# Need Duck help fast



## pwrose (Feb 1, 2011)

Hello all, its been a while since I have posted but I still check in often. Here is my delima

4 duck breast
2 goose breast
Both are wild game and have been deskinned and soaked.

I need a good *NON* grill recipe. My grill decided that rusing out the burners was a great thing to do. So since I can't cook them on the grill I need a good recipe for the oven or stove top.

Being wild a red wine marinade would be in order I think, however I also have a white grape jalepeno wine that I was thinking would be good.

Wines readily on hand
Elderberry port
Chokecherry
Blueberry half mead
Muscidine
White grape Jalepeno
Bluebery Skeeter Pee
High Octane Strawberry

I can also pick up a store bought one for cooking with only if a different one would work that much better. I would like to use one of my own though.

Dinner is tomorrow night need a recipe soon so that I can get it marinating.


----------



## RedNeckWino (Feb 1, 2011)

I would marinade in a semi dry white wine over night in the fridge. Use a lemon dry rub, just a touch of extra virgin olive oil in the pan. Sear hot in pan, slow cook in oven. Garnish with fresh orange.

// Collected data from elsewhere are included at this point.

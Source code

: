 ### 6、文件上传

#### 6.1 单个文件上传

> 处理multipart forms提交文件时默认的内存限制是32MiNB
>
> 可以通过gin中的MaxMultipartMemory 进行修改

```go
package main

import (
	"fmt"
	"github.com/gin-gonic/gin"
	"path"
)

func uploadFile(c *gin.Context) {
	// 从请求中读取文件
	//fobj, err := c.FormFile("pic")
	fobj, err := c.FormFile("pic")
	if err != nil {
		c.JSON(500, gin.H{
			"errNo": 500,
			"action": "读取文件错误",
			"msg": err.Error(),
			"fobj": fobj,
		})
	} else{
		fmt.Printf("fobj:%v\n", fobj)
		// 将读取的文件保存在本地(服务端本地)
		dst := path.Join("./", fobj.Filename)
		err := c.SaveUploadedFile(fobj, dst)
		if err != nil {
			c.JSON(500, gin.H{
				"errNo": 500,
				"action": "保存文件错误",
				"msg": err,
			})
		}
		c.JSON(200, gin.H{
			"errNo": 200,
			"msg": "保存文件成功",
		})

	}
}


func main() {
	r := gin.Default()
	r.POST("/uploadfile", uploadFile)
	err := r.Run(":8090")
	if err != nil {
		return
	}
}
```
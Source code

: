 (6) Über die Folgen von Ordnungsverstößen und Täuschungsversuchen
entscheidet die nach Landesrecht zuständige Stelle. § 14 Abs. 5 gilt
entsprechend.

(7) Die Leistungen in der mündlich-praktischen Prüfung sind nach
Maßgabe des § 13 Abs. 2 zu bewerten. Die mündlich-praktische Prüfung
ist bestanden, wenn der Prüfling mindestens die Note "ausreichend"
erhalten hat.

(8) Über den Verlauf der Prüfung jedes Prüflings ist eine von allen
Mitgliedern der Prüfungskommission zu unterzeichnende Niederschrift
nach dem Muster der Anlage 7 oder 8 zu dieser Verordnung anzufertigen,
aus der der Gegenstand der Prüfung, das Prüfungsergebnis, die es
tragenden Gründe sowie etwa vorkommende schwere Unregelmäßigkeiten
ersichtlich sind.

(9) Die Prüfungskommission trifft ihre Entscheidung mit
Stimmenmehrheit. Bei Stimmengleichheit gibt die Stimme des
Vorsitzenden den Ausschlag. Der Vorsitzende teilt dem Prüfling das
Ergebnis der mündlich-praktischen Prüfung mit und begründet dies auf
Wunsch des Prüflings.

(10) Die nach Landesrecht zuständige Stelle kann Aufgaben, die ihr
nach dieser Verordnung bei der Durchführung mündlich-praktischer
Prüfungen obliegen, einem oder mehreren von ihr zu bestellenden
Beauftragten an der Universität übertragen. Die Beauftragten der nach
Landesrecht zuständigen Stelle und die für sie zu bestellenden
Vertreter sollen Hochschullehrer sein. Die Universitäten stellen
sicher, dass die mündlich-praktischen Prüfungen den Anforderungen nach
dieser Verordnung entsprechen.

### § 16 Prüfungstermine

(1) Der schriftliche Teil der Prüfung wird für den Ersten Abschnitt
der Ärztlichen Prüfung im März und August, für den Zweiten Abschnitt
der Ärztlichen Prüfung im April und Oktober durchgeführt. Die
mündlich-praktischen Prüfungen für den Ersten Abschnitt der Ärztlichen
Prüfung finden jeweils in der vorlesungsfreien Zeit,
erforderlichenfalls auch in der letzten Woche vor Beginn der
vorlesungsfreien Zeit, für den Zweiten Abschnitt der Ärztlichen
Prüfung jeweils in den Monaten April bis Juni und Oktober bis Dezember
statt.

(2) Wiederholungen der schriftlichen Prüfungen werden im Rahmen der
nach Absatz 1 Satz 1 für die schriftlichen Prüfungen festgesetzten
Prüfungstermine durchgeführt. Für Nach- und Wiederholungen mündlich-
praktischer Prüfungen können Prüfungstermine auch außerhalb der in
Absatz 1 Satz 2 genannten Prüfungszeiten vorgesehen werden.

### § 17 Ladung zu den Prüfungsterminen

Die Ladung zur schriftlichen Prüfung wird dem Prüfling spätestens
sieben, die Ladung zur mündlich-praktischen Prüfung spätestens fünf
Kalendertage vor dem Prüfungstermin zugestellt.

......Or......buy a bag of charcoal and go at it in the grill body. Remove the gas burners and hoses, place an old cookie sheet in the bottom and flame on! Time for a new grill in the spring.


----------



## pwrose (Feb 2, 2011)

The only white I have is the Jalepeno and it is dry.
I will put them in that now maybe that will be enough time, they are being cooked tonight.

I like the grill idea thats a quick fix.

There will be a new grill come spring for sure, this one is only 5 years old. I think I got my use out of it. LOL.


----------



## Sirs (Feb 2, 2011)

pwrose said:


> The only white I have is the Jalepeno and it is dry.
> I will put them in that now maybe that will be enough time, they are being cooked tonight.
> 
> I like the grill idea thats a quick fix.
> ...



You can always do like I used to do when confronted with cooking in oven, coat the breast in butter mixed with garlic and onion(either powder,salt,or granulated), add abit of olive oil,black pepper and just a pinch of salt if salt wasn't already in with garlic and onion to the mixture, make enough so you can do this several times during the cooking time. Wrap all this in foil make it loose fitting but tight seal till just about done then open up and let it brown slightly making sure to coat with butter mixture good. I've used this for duck dove and quail the more you coat with butter at end the better. You can try it or not but all I know is there was never any left when done this way, oh you gotta steam you some veggies and make some good crunchy bread to go with this lol.


----------



## Sirs (Feb 4, 2011)

well how did you end up cooking them you never said how it went??


----------



## countrygirl (Feb 4, 2011)

yeah, let us know!
my crew would have cut them into strips, floured them with a seasoned flour and deep fried them


----------



## abefroman (Feb 4, 2011)

Don't overcook them, duck breast should be med-rare.


----------



## Sirs (Feb 4, 2011)

oh if you've never tried doing like this you should specially quail I like to brown them barely talk about yummy...... and I agree with abe on the don't overcook part


----------



## pwrose (Feb 5, 2011)

It turned out well, It was wild duck so I cooked it done and not med rare.
here is how it went.
Marinated the duck breast from 8 am til 5 pm in Jalepeno wine.
Took them out and patted them dry. Heated up Olive Oil real hot to sear them, and Lightly seared all the breast. Then put Kosher salt, Motreal Chicken season, Garlic Powder and black pepper on it. Put them in a baking dish and cut up a stick of real butter in chunks on top of the breast. Cooked them for about 40 mins on 350.
The Duck turned out great, and since there was 4 different kinds (Teal, Black, Wood, and Mallard). The Goose breast sucked real bad, the flavor was not that bad, however have you ever had rubber that tasted good. Well that about explains the goose. No interest in have any more wild goose. Wild Duck on the other hand might be on the menu more often come next duck season. It will go good after having Dove, then Deer, and Duck to finish off the season.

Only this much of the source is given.